* Task to complete: A faithful copy of the entries, without any pictures, is what is needed here.
○ ○ ○ ○ ○ ○ ○
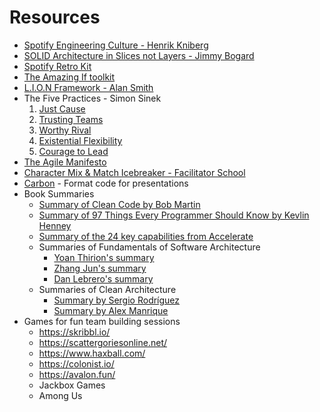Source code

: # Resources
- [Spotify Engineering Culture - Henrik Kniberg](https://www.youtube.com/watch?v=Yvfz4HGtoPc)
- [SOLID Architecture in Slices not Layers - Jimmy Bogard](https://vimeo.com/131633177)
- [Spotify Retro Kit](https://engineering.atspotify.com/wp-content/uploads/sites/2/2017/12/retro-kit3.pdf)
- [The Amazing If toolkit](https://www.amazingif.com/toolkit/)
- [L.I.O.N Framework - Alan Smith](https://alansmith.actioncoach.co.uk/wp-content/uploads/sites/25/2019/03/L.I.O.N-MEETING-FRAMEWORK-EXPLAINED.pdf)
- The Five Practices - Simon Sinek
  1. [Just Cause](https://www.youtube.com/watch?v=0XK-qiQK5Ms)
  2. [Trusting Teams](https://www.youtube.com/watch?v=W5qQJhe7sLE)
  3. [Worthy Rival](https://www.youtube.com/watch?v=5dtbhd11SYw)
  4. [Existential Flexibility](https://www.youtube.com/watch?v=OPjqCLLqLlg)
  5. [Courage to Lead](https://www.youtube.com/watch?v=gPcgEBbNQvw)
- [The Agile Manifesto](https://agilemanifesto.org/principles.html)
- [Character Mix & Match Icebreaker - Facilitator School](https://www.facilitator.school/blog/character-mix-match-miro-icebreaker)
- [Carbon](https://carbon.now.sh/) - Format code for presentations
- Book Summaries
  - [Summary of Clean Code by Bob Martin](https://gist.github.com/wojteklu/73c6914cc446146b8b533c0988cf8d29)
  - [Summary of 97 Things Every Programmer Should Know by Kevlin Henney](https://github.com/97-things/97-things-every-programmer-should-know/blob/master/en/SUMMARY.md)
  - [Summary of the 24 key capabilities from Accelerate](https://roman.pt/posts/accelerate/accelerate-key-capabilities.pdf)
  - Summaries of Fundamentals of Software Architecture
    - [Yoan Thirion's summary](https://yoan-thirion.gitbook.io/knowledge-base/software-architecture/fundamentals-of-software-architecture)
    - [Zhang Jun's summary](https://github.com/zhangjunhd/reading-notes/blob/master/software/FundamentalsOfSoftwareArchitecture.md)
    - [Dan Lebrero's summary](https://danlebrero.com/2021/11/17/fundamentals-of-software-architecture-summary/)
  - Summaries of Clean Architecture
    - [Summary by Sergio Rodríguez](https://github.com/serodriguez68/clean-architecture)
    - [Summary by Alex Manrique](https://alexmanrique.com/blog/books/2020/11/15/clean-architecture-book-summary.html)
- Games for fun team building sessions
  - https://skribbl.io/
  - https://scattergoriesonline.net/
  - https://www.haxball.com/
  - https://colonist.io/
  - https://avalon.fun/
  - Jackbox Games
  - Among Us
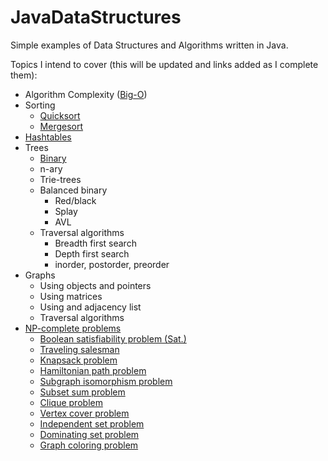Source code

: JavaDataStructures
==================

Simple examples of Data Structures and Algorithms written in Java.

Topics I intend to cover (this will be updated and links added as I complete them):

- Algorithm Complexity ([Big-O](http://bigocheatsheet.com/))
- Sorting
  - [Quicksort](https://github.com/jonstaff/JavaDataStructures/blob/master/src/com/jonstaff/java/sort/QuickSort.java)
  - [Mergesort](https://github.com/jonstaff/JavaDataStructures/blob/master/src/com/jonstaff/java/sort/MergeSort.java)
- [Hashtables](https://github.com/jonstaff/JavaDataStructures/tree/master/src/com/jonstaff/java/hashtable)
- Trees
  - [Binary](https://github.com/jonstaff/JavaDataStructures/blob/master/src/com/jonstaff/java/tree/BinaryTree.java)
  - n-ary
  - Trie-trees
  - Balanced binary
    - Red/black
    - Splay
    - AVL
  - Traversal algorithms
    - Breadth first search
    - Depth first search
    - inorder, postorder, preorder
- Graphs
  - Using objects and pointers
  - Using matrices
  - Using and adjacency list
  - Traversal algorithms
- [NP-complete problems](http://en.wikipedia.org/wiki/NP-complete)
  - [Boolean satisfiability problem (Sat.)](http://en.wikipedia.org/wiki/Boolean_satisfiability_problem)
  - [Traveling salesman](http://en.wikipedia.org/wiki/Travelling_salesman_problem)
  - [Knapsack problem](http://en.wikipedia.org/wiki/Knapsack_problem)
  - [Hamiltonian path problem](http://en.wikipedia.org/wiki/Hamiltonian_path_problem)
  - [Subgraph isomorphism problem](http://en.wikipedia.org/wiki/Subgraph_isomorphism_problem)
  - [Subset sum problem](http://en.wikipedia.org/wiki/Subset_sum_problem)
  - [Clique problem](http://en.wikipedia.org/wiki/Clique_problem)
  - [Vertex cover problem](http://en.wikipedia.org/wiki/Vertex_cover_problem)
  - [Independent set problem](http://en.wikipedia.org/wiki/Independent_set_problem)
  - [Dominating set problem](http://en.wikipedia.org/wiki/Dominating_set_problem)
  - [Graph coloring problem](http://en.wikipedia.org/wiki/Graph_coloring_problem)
○ ○ ○ ○ ○ ○ ○
* Task output:
Source code

: # Resources
- [Spotify Engineering Culture - Henrik Kniberg](https://www.youtube.com/watch?v=Yvfz4HGtoPc)
- [SOLID Architecture in Slices not Layers - Jimmy Bogard](https://vimeo.com/131633177)
- [Spotify Retro Kit](https://engineering.atspotify.com/wp-content/uploads/sites/2/2017/12/retro-kit3.pdf)
- [The Amazing If toolkit](https://www.amazingif.com/toolkit/)
- [L.I.O.N Framework - Alan Smith](https://alansmith.actioncoach.co.uk/wp-content/uploads/sites/25/2019/03/L.I.O.N-MEETING-FRAMEWORK-EXPLAINED.pdf)
- The Five Practices - Simon Sinek
  1. [Just Cause](https://www.youtube.com/watch?v=0XK-qiQK5Ms)
  2. [Trusting Teams](https://www.youtube.com/watch?v=W5qQJhe7sLE)
  3. [Worthy Rival](https://www.youtube.com/watch?v=5dtbhd11SYw)
  4. [Existential Flexibility](https://www.youtube.com/watch?v=OPjqCLLqLlg)
  5. [Courage to Lead](https://www.youtube.com/watch?v=gPcgEBbNQvw)
- [The Agile Manifesto](https://agilemanifesto.org/principles.html)
- [Character Mix & Match Icebreaker - Facilitator School](https://www.facilitator.school/blog/character-mix-match-miro-icebreaker)
- [Carbon](https://carbon.now.sh/) - Format code for presentations
- Book Summaries
  - [Summary of Clean Code by Bob Martin](https://gist.github.com/wojteklu/73c6914cc446146b8b533c0988cf8d29)
  - [Summary of 97 Things Every Programmer Should Know by Kevlin Henney](https://github.com/97-things/97-things-every-programmer-should-know/blob/master/en/SUMMARY.md)
  - [Summary of the 24 key capabilities from Accelerate](https://roman.pt/posts/accelerate/accelerate-key-capabilities.pdf)
  - Summaries of Fundamentals of Software Architecture
    - [Yoan Thirion's summary](https://yoan-thirion.gitbook.io/knowledge-base/software-architecture/fundamentals-of-software-architecture)
    - [Zhang Jun's summary](https://github.com/zhangjunhd/reading-notes/blob/master/software/FundamentalsOfSoftwareArchitecture.md)
    - [Dan Lebrero's summary](https://danlebrero.com/2021/11/17/fundamentals-of-software-architecture-summary/)
  - Summaries of Clean Architecture
    - [Summary by Sergio Rodríguez](https://github.com/serodriguez68/clean-architecture)
    - [Summary by Alex Manrique](https://alexmanrique.com/blog/books/2020/11/15/clean-architecture-book-summary.html)
- Games for fun team building sessions
  - https://skribbl.io/
  - https://scattergoriesonline.net/
  - https://www.haxball.com/
  - https://colonist.io/
  - https://avalon.fun/
  - Jackbox Games
  - Among Us
Source code

: JavaDataStructures
==================

Simple examples of Data Structures and Algorithms written in Java.

Topics I intend to cover (this will be updated and links added as I complete them):

- Algorithm Complexity ([Big-O](http://bigocheatsheet.com/))
- Sorting
  - [Quicksort](https://github.com/jonstaff/JavaDataStructures/blob/master/src/com/jonstaff/java/sort/QuickSort.java)
  - [Mergesort](https://github.com/jonstaff/JavaDataStructures/blob/master/src/com/jonstaff/java/sort/MergeSort.java)
- [Hashtables](https://github.com/jonstaff/JavaDataStructures/tree/master/src/com/jonstaff/java/hashtable)
- Trees
  - [Binary](https://github.com/jonstaff/JavaDataStructures/blob/master/src/com/jonstaff/java/tree/BinaryTree.java)
  - n-ary
  - Trie-trees
  - Balanced binary
    - Red/black
    - Splay
    - AVL
  - Traversal algorithms
    - Breadth first search
    - Depth first search
    - inorder, postorder, preorder
- Graphs
  - Using objects and pointers
  - Using matrices
  - Using and adjacency list
  - Traversal algorithms
- [NP-complete problems](http://en.wikipedia.org/wiki/NP-complete)
  - [Boolean satisfiability problem (Sat.)](http://en.wikipedia.org/wiki/Boolean_satisfiability_problem)
  - [Traveling salesman](http://en.wikipedia.org/wiki/Travelling_salesman_problem)
  - [Knapsack problem](http://en.wikipedia.org/wiki/Knapsack_problem)
  - [Hamiltonian path problem](http://en.wikipedia.org/wiki/Hamiltonian_path_problem)
  - [Subgraph isomorphism problem](http://en.wikipedia.org/wiki/Subgraph_isomorphism_problem)
  - [Subset sum problem](http://en.wikipedia.org/wiki/Subset_sum_problem)
  - [Clique problem](http://en.wikipedia.org/wiki/Clique_problem)
  - [Vertex cover problem](http://en.wikipedia.org/wiki/Vertex_cover_problem)
  - [Independent set problem](http://en.wikipedia.org/wiki/Independent_set_problem)
  - [Dominating set problem](http://en.wikipedia.org/wiki/Dominating_set_problem)
  - [Graph coloring problem](http://en.wikipedia.org/wiki/Graph_coloring_problem)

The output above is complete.